Para el gobierno de coalición de Pedro Sánchez, la cuestión es una cuerda floja. A pesar de su precaria posición interna, la socialista se ha convertido en una voz prominente y pro UE en el escenario internacional. Pero sabe que está mal ser visto como “anti-agricultor”.

Su ministro de Agricultura, Luis Planas, insistió en que estaba dispuesto a dialogar con los agricultores y que entendía sus quejas, al tiempo que censuraba los intentos de «manipularlos o explotarlos de forma violenta».

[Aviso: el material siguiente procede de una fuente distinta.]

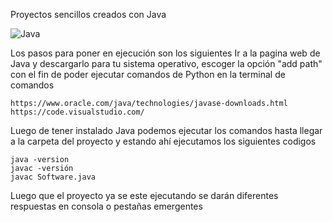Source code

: Proyectos sencillos creados con Java

![Java](https://img.shields.io/badge/java-%23ED8B00.svg?style=for-the-badge&logo=openjdk&logoColor=white)

Los pasos para poner en ejecución son los siguientes
Ir a la pagina web de Java y descargarlo para tu sistema operativo, escoger la opción "add path" con el fin de poder ejecutar comandos de Python en la terminal de comandos

```Pagina web
https://www.oracle.com/java/technologies/javase-downloads.html
https://code.visualstudio.com/

```
Luego de tener instalado Java podemos ejecutar los comandos hasta llegar a la carpeta del proyecto y estando ahí ejecutamos los siguientes codigos

```Terminal de comandos
java -version
javac -versión
javac Software.java
```
Luego que el proyecto ya se este ejecutando se darán diferentes respuestas en consola o pestañas emergentes

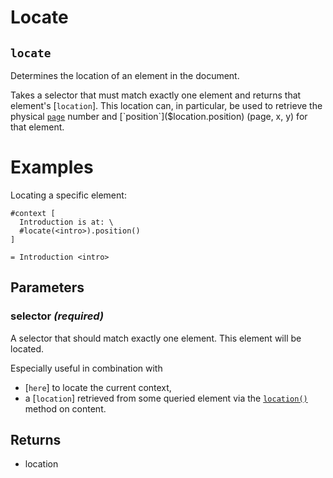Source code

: # Locate

## `locate`

Determines the location of an element in the document.

Takes a selector that must match exactly one element and returns that
element's [`location`]. This location can, in particular, be used to
retrieve the physical [`page`]($location.page) number and
[`position`]($location.position) (page, x, y) for that element.

# Examples
Locating a specific element:
```example
#context [
  Introduction is at: \
  #locate(<intro>).position()
]

= Introduction <intro>
```

## Parameters

### selector *(required)*

A selector that should match exactly one element. This element will be
located.

Especially useful in combination with
- [`here`] to locate the current context,
- a [`location`] retrieved from some queried element via the
  [`location()`]($content.location) method on content.

## Returns

- location

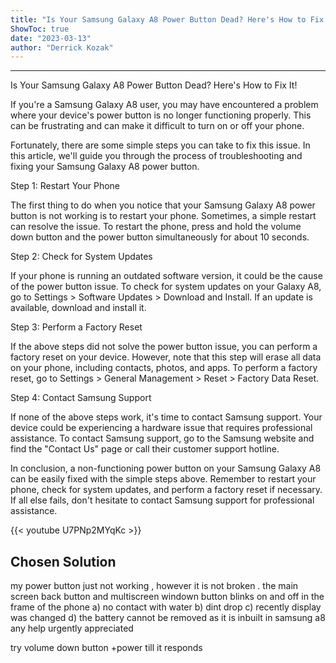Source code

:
 ```yaml
---
title: "Is Your Samsung Galaxy A8 Power Button Dead? Here's How to Fix It!"
ShowToc: true 
date: "2023-03-13"
author: "Derrick Kozak"
---
```

*****
Is Your Samsung Galaxy A8 Power Button Dead? Here's How to Fix It!

If you're a Samsung Galaxy A8 user, you may have encountered a problem where your device's power button is no longer functioning properly. This can be frustrating and can make it difficult to turn on or off your phone.

Fortunately, there are some simple steps you can take to fix this issue. In this article, we'll guide you through the process of troubleshooting and fixing your Samsung Galaxy A8 power button.

Step 1: Restart Your Phone

The first thing to do when you notice that your Samsung Galaxy A8 power button is not working is to restart your phone. Sometimes, a simple restart can resolve the issue. To restart the phone, press and hold the volume down button and the power button simultaneously for about 10 seconds.

Step 2: Check for System Updates

If your phone is running an outdated software version, it could be the cause of the power button issue. To check for system updates on your Galaxy A8, go to Settings > Software Updates > Download and Install. If an update is available, download and install it.

Step 3: Perform a Factory Reset

If the above steps did not solve the power button issue, you can perform a factory reset on your device. However, note that this step will erase all data on your phone, including contacts, photos, and apps. To perform a factory reset, go to Settings > General Management > Reset > Factory Data Reset.

Step 4: Contact Samsung Support

If none of the above steps work, it's time to contact Samsung support. Your device could be experiencing a hardware issue that requires professional assistance. To contact Samsung support, go to the Samsung website and find the "Contact Us" page or call their customer support hotline.

In conclusion, a non-functioning power button on your Samsung Galaxy A8 can be easily fixed with the simple steps above. Remember to restart your phone, check for system updates, and perform a factory reset if necessary. If all else fails, don't hesitate to contact Samsung support for professional assistance.

{{< youtube U7PNp2MYqKc >}} 



## Chosen Solution
 my power button just not working , however it is not broken .
the main screen back button and multiscreen windown button blinks on and off in the frame of the phone
a) no contact with water
b) dint drop
c) recently display was changed
d) the battery cannot be removed as it is inbuilt in samsung a8
any help urgently appreciated

 try  volume down button +power till it responds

Pero los agricultores son parte de un descontento más amplio y de largo plazo en la España rural. Las oleadas de migración desde estas áreas hacia los grandes centros urbanos dieron como resultado que el 90 por ciento de la población del país ocupara ahora sólo el 30 por ciento de su territorio. El resto se conoce como España Vaciada, donde las escasas poblaciones se quejan de la falta de finanzas, conexiones de transporte, buena Internet, escuelas y familias jóvenes.

La sequía ha intensificado la sensación de abandono en algunas zonas, especialmente en el sur y noreste de Cataluña, y también ha reducido las cosechas.

Si bien un futuro acuerdo sobre medidas a favor de la agricultura en Bruselas alentará a los opositores a sentir que han ganado, se necesitará más para resolver el enigma rural de España.